__TASK DESCRIPTION__
Copy out each line of the data that includes the string "placement".

__DATA LISTING__
=== Begin Enclosure ===

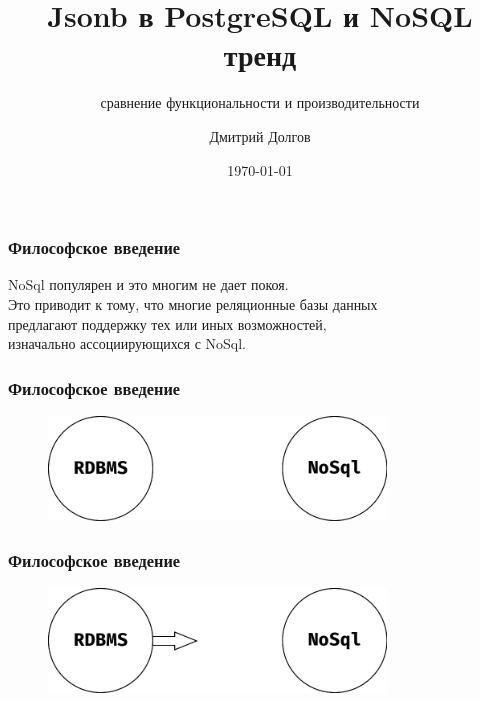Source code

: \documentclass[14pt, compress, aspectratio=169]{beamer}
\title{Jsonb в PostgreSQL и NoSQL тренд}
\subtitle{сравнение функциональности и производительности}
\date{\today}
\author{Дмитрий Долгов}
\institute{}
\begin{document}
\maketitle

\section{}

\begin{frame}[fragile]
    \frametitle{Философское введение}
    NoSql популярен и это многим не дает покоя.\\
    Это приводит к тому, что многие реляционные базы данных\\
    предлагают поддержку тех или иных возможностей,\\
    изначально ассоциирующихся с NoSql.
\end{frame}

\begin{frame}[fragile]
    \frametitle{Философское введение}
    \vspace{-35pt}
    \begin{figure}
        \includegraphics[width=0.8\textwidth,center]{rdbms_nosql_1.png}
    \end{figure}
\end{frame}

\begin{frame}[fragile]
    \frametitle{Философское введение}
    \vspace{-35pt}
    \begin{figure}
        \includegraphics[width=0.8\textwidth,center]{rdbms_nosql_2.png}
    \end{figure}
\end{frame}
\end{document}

=== End Enclosure ===
=== Begin Enclosure ===

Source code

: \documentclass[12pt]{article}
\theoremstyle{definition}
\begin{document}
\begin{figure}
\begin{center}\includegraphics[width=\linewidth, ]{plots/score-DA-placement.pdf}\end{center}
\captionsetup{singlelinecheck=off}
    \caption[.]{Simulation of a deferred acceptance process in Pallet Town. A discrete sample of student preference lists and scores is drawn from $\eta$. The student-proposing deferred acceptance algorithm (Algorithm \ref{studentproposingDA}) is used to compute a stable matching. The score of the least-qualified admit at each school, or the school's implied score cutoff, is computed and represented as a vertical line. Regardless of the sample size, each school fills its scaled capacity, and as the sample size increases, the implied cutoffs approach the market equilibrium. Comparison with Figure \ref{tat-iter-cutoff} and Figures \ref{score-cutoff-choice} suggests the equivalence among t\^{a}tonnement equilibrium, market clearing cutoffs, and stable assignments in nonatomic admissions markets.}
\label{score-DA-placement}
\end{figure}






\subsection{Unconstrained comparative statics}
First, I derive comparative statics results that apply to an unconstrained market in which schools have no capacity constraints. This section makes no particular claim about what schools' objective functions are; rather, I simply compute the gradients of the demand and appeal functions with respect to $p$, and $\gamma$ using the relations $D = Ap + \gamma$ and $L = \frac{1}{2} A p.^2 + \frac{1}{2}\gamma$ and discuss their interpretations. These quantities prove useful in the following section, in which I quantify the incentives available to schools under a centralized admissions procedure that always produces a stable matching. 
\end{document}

=== End Enclosure ===

__SOLUTION TO THIS TASK__
\begin{center}\includegraphics[width=\linewidth, ]{plots/score-DA-placement.pdf}\end{center}
\label{score-DA-placement}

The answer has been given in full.